Maybe it was just revealed to him in a flash . . . the understanding that where his tefillin would come to no harm, where they would not be profaned or desecrated, where they might even be resanctified, was in the midst of those familiar Jewish bellies and balls. Perhaps what the act signified was . . . a declaration that the men’s locker room at the local YMHA was closer to the core of the Judaism he lived by than the rabbi’s study at the synagogue—that nothing would have been more artificial than going with the tefillin to the rabbi . . . Yes, the locker room of the Y, where they undressed, they shvitzed, they stank, where, as men among men, familiar with every nook and cranny of their worn-down, old, ill-shapen bodies, they kibitzed and told their dirty jokes, and where, once upon a time, they’d made their deals— that was their temple and where they remained Jews.
Resanctified at the Y. What Roth’s dying father intuitively understood, and what Philip Roth the writer recognized, was that there are two sides to Jewish life, the holy and the everyday, and that our identity resides not in one or the other, but in the give-and-take between the two. Remember the traditional Jewish proverbs, in which sacred Hebrew texts were played off against common Yiddish? Somehow the juxta-position of the two was more deeply Jewish than the Hebrew alone. The same is true of Roth’s father’s tefilin: Moving them from the synagogue to the locker room creates a scene infinitely richer in its Jewish evocations than would have been the case had the tefilin never left the shul at all. It doesn’t matter whether the author knows twenty-five words of Yiddish or twenty-five thousand: As long as he can recognize shul and Y for what they are, opposite but equally authentic aspects of Jewish identity, the spirit of Yiddish literature lives on.
It is one of my few regrets that, having passed up a life of scholarship, I’ve spent more time collecting Yiddish books than I have reading them. Of the titles I have read, my personal favorite remains Tevye der milkhiger, Tevye the Dairyman, by Sholem Aleichem—one of the books handed to me by Mr. Levine from his grandfather’s bookcase during my first trip to the Lower East Side so many years ago. Published serially between 1895 and 1916, Tevye was a perennial favorite among readers, as attested by the scores of pallets loaded with Sholem Aleichem’s Complete Works in our warehouse. When, several years back, the Yiddish Book Center convened an international panel of scholars to choose the “One Hundred Greatest Works of Modern Jewish Literature,” Tevye was everyone’s first choice. It has been translated into thirty languages, it was the basis of an important 1939 feature film by Maurice Schwarz, and later it gained worldwide fame through its adaptation to stage and screen as Fiddler on the Roof.
Which, for better or worse, is where I first made its acquaintance. I was fifteen years old when my parents insisted on taking me and my brothers to see a production of Fiddler at the Melody Tent on Cape Cod.

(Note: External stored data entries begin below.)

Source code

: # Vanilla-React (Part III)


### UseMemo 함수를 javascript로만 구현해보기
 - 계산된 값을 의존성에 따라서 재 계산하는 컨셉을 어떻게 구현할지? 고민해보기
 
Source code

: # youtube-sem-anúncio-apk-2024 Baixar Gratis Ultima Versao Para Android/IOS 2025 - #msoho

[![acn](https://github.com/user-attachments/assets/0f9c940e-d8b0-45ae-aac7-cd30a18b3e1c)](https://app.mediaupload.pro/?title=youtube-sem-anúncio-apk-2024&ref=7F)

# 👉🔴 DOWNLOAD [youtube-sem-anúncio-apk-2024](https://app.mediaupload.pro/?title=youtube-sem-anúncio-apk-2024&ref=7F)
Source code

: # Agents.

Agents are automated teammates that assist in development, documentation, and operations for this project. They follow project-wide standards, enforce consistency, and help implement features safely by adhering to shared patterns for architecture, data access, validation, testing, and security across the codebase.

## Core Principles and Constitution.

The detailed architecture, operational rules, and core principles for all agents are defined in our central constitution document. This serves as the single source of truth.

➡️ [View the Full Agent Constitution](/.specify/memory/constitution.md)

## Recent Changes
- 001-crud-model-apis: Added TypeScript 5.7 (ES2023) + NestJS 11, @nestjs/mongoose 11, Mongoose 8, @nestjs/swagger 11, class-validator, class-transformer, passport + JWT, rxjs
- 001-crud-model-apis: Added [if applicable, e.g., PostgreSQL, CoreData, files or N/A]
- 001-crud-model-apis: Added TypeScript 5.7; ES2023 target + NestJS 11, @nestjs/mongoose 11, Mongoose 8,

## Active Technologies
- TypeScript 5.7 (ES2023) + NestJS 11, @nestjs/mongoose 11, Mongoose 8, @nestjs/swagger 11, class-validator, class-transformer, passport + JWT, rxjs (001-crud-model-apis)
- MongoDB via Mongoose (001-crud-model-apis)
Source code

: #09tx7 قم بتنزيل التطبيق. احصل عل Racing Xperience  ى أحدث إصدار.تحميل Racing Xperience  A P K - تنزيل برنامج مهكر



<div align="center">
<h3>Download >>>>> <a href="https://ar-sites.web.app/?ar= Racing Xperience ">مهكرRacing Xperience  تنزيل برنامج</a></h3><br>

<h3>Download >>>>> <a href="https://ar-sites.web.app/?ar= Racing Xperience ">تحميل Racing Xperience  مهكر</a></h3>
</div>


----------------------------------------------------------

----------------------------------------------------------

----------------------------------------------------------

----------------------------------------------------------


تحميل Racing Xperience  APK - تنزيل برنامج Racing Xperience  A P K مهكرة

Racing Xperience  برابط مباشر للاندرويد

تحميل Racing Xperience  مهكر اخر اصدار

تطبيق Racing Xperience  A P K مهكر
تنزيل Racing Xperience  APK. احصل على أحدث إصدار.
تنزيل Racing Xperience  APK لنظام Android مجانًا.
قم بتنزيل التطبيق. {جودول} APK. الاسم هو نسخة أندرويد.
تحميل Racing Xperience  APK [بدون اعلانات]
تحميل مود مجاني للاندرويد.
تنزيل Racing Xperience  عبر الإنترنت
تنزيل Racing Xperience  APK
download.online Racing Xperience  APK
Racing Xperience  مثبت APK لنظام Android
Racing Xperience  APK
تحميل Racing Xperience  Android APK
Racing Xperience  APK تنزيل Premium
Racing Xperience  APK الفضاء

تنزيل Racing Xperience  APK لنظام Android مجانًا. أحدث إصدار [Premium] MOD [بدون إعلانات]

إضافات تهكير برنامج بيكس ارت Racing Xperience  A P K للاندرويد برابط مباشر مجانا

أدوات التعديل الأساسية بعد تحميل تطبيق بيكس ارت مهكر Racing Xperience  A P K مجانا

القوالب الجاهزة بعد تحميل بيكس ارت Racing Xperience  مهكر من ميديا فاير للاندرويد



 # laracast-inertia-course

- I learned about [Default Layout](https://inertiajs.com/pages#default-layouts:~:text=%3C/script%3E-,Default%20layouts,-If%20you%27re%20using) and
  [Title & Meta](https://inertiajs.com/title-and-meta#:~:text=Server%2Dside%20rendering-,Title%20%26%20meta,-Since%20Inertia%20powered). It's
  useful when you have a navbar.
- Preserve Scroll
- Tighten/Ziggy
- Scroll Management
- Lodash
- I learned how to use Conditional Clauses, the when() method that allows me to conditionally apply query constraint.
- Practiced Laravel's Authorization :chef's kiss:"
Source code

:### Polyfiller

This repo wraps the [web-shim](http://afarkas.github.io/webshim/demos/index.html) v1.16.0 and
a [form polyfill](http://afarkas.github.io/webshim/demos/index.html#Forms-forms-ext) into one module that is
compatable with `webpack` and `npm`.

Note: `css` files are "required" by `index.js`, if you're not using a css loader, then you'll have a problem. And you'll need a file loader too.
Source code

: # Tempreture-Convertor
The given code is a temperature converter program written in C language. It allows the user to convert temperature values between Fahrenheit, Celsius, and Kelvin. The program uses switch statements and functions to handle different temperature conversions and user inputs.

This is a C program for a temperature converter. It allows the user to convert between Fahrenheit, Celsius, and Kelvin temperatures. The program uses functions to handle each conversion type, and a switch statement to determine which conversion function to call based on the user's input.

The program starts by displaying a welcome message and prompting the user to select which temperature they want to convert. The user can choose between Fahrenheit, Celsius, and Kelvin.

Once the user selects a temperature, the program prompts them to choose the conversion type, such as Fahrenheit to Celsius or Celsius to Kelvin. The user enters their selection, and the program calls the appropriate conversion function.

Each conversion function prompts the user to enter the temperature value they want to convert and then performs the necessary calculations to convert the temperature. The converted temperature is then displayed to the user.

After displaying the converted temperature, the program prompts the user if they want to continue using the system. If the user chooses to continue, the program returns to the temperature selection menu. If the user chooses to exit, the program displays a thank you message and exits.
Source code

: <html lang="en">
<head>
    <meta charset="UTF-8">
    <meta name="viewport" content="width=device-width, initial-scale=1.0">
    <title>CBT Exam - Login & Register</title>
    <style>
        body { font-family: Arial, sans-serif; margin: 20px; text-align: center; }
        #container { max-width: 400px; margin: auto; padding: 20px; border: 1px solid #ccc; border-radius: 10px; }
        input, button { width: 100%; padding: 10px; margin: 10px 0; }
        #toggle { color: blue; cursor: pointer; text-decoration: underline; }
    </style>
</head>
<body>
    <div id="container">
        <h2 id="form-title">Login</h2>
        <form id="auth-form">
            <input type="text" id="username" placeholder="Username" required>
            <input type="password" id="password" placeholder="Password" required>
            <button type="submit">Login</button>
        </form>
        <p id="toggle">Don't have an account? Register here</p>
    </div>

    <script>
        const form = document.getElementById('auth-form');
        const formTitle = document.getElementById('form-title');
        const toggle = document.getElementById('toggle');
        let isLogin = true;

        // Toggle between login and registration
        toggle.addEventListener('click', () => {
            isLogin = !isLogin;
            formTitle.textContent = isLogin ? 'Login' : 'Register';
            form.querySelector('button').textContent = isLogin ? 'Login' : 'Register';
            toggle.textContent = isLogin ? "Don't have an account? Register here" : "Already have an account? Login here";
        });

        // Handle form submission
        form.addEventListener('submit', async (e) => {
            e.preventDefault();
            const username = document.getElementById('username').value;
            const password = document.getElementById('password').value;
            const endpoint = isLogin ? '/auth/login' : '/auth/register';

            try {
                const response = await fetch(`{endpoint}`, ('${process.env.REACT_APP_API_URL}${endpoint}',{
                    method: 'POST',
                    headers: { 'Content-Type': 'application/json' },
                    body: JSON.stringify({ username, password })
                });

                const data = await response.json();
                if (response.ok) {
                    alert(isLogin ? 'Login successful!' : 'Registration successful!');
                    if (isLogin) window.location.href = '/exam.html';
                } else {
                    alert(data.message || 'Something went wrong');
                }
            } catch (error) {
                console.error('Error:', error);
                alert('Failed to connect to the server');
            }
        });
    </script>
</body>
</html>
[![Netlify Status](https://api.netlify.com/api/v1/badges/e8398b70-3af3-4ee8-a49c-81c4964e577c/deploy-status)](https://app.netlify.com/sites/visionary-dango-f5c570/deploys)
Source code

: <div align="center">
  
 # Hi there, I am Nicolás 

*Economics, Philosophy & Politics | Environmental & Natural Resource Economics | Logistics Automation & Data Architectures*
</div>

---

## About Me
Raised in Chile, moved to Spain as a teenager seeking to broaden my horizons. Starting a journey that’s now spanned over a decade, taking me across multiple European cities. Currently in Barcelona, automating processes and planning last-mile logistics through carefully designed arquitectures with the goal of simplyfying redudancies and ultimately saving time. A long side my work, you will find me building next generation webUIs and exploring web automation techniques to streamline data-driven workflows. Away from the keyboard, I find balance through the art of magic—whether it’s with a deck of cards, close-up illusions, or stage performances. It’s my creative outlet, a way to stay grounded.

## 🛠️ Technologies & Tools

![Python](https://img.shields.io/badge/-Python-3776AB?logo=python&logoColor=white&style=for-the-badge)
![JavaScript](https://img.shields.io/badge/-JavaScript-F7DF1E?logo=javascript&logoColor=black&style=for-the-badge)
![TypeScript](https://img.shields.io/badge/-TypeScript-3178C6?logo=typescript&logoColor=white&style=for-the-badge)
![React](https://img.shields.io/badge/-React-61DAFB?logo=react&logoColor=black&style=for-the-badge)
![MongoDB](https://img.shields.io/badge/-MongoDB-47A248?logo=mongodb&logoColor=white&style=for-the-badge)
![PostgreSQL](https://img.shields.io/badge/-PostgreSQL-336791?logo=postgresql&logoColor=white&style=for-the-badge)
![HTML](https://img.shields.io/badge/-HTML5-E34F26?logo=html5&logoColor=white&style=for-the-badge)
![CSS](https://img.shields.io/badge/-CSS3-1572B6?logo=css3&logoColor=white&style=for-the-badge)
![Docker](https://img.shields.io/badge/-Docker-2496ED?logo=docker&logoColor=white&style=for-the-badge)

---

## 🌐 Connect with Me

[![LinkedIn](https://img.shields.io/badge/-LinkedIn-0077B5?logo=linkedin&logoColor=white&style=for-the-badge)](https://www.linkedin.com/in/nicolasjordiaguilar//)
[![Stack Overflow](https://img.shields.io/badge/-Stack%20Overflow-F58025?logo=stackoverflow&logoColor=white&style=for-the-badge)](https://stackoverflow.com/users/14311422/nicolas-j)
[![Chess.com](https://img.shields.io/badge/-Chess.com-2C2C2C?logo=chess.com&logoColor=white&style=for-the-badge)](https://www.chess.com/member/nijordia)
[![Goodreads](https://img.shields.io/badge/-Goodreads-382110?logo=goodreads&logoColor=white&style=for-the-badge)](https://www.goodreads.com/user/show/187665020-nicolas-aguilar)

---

It sounded boring (as did most things Jewish when I was that age), and we beseeched them to drop us off at a nearby go-cart track instead—until my mother mentioned that the lead role of Tevye would be played by Leonard Nimoy, so well known to us as Star Trek’s Mr. Spock. As I recall, Nimoy made a first-rate Tevye—not so surprising when you consider his Yiddish origins. At the time, however, I only knew about his Vulcan yikhes, and my brothers and I spent the whole first act elbowing each other and whispering wisecracks: “Hey, where are his ears?” “Illogical, Lazar Wolf.” “Beam me up, Golda!” But by the second act we were enthralled. True, Fiddler on the Roof is a long way from Sholem Aleichem’s original stories; but it was the first inkling I had that Yiddish literature existed, it was the single most Jewish story I had ever encountered, and in a word, I was smitten.
What is it exactly about Tevye, a rural dairyman blessed with five beautiful but rebellious daughters, that strikes us as so quintessentially Jewish? Is it because of his attachment to tradition, as Fiddler on the Roof would have us believe? Hardly. Although Tevye is an observant Jew, he is constantly “twisting biblical quotations this way and that” as he struggles to keep up with the changes around him. He finds himself, in fact, b
reaking with tradition, or at least stretching it, more often than he defends it.
Is it because he’s a great Jewish scholar? Tevye would be flattered to hear you say so. He likes nothing more than to quote from high-sounding Hebrew texts. But on closer examination, his sources are mostly rudimentary: the Bible, the prayer book, the Ethics of the Fathers, the kinds of things that, in Tevye’s day, any kheyder yingl, any elementary-school student, would have been expected to know. It’s only we, with our even weaker Jewish knowledge, who are impressed. When Tevye does offer up Hebrew quotations, more often than not he mis-translates them into Yiddish.
Is it because he lives in Anatevka, a warm, loving, tight-knit shtetl? Only on the stage. In the original stories, he and his family live a long way from Anatevka, in the countryside, where they’re surrounded by Ukranian peasants, with no other Jews for miles around.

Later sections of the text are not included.